Jedni po seksie zapalają papierosa, inni zapadają w głęboki sen, a jeszcze inni idą prosto do lodówki. Dlatego pomysł z wibratorem zamawiającym za nas pizzę chwilę po tym jak „dojdziemy” nie brzmi jak absurd, ale rozwiązanie na miarę naszych czasów.
Ku zaskoczeniu, kiedy wpiszecie w swojej wyszukiwarce „vibrator” i „pizza”, nie wyskoczy wam seria niewybrednych filmików zaczynających się sceną z dostawcą pizzy, a seria artykułów wychwalających pomysł amerykańskiej firmy.
Bo w przypadku zabawy z RubGrub pizza jest symbolem happy endu po happy endzie. Wszystko za sprawą CamSoda – firmy zajmującej się dystrybucją rozrywki dla dorosłych, która postanowiła poszerzyć swój asortyment o kolejny zaskakujący gadżet o niepozornej nazwie RubGrub.

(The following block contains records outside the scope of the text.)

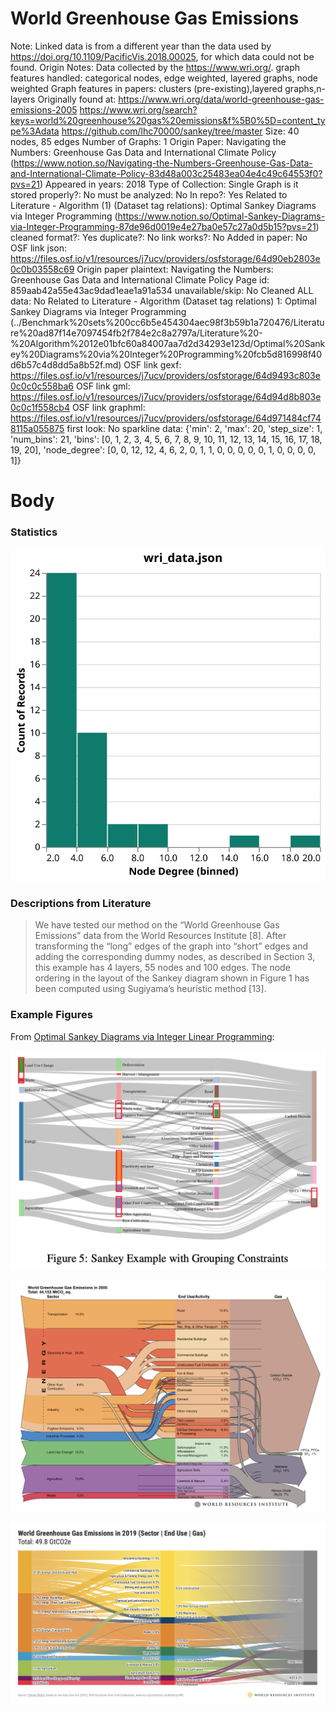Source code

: # World Greenhouse Gas Emissions

Note: Linked data is from a different year than the data used by https://doi.org/10.1109/PacificVis.2018.00025, for which data could not be found.
Origin Notes: Data collected by the https://www.wri.org/.
graph features handled: categorical nodes, edge weighted, layered graphs, node weighted
Graph features in papers: clusters (pre-existing),layered graphs,n-layers
Originally found at: https://www.wri.org/data/world-greenhouse-gas-emissions-2005
https://www.wri.org/search?keys=world%20greenhouse%20gas%20emissions&f%5B0%5D=content_type%3Adata
https://github.com/lhc70000/sankey/tree/master
Size: 40 nodes, 85 edges
Number of Graphs: 1
Origin Paper: Navigating the Numbers: Greenhouse Gas Data and International Climate Policy (https://www.notion.so/Navigating-the-Numbers-Greenhouse-Gas-Data-and-International-Climate-Policy-83d48a003c25483ea04e4c49c64553f0?pvs=21)
Appeared in years: 2018
Type of Collection: Single Graph
is it stored properly?: No
must be analyzed: No
In repo?: Yes
Related to Literature - Algorithm (1) (Dataset tag relations): Optimal Sankey Diagrams via Integer Programming (https://www.notion.so/Optimal-Sankey-Diagrams-via-Integer-Programming-87de96d0019e4e27ba0e57c27a0d5b15?pvs=21)
cleaned format?: Yes
duplicate?: No
link works?: No
Added in paper: No
OSF link json: https://files.osf.io/v1/resources/j7ucv/providers/osfstorage/64d90eb2803e0c0b03558c69
Origin paper plaintext: Navigating the Numbers: Greenhouse Gas Data and International Climate Policy
Page id: 859aab42a55e43ac9dad1eae1a91a534
unavailable/skip: No
Cleaned ALL data: No
Related to Literature - Algorithm (Dataset tag relations) 1: Optimal Sankey Diagrams via Integer Programming (../Benchmark%20sets%200cc6b5e454304aec98f3b59b1a720476/Literature%20ad87f14e7097454fb2f784e2c8a2797a/Literature%20-%20Algorithm%2012e01bfc60a84007aa7d2d34293e123d/Optimal%20Sankey%20Diagrams%20via%20Integer%20Programming%20fcb5d816998f40d6b57c4d8dd5a8b52f.md)
OSF link gexf: https://files.osf.io/v1/resources/j7ucv/providers/osfstorage/64d9493c803e0c0c0c558ba6
OSF link gml: https://files.osf.io/v1/resources/j7ucv/providers/osfstorage/64d94d8b803e0c0c1f558cb4
OSF link graphml: https://files.osf.io/v1/resources/j7ucv/providers/osfstorage/64d971484cf748115a055875
first look: No
sparkline data: {'min': 2, 'max': 20, 'step_size': 1, 'num_bins': 21, 'bins': [0, 1, 2, 3, 4, 5, 6, 7, 8, 9, 10, 11, 12, 13, 14, 15, 16, 17, 18, 19, 20], 'node_degree': [0, 0, 12, 12, 4, 6, 2, 0, 1, 1, 0, 0, 0, 0, 0, 1, 0, 0, 0, 0, 1]}

# Body

### Statistics

![degree_distr.svg](World%20Greenhouse%20Gas%20Emissions%20859aab42a55e43ac9dad1eae1a91a534/degree_distr.svg)

### Descriptions from Literature

> We have tested our method on the “World Greenhouse Gas Emissions” data from the World Resources Institute [8]. After transforming the “long” edges of the graph into “short” edges and adding the corresponding dummy nodes, as described in Section 3, this example has 4 layers, 55 nodes and 100 edges. The node ordering in the layout of the Sankey diagram shown in Figure 1 has been computed using Sugiyama’s heuristic method [13].
> 

### Example Figures

From [Optimal Sankey Diagrams via Integer Linear Programming](https://doi.org/10.1109/PacificVis.2018.00025):

![Screen Shot 2023-08-09 at 11.13.23 AM.png](World%20Greenhouse%20Gas%20Emissions%20859aab42a55e43ac9dad1eae1a91a534/Screen_Shot_2023-08-09_at_11.13.23_AM.png)

![Screen Shot 2023-01-21 at 2.59.58 PM.png](World%20Greenhouse%20Gas%20Emissions%20859aab42a55e43ac9dad1eae1a91a534/Screen_Shot_2023-01-21_at_2.59.58_PM.png)

![Screen Shot 2023-01-21 at 3.00.19 PM.png](World%20Greenhouse%20Gas%20Emissions%20859aab42a55e43ac9dad1eae1a91a534/Screen_Shot_2023-01-21_at_3.00.19_PM.png)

Na czym polega jego wyjątkowość? Wibrator ma połączenie z siecią WiFi, a także magiczny przycisk, za pomocą którego zamówimy dużą pizzę z serem z Domino’s Pizza. Zamówienie wysyłane jest do naszego telefonu, na który trzeba ściągnąć aplikację z dostępem do naszej karty bankowej oraz adresem dostawy. Jak głosi hasło reklamujące zabawkę „Orgazm i pizza nigdy nie były tak proste”.
Masturbacja, podczas gdy jest niezwykle przyjemna, dodatkowo może być wytężonym wysiłkiem fizycznym, w trakcie którego tracimy sporo energii oraz spalamy wiele kalorii. Jak się można spodziewać, zaraz po orgazmie osoba czuje się ospała i głodna – tłumaczy wicedyrektor CamSoda, Daryn Parker. – Teraz, aby cieszyć się sobotnim wieczorem, wszystko czego potrzebujesz to RubGrub.
Podobno jedyne na co można narzekać, to fakt, że pizzę możemy zamówić wyłącznie z sieci Domino’s Pizza. CamSoda zapowiada, że zabawka trafi do sprzedaży już na wiosnę, a programiści pracują nad powiększeniem menu o takie opcje jak chociażby „chińszczyzna”. Widać, że świetnie rozeznali się w preferencjach smakowych swoich użytkowników.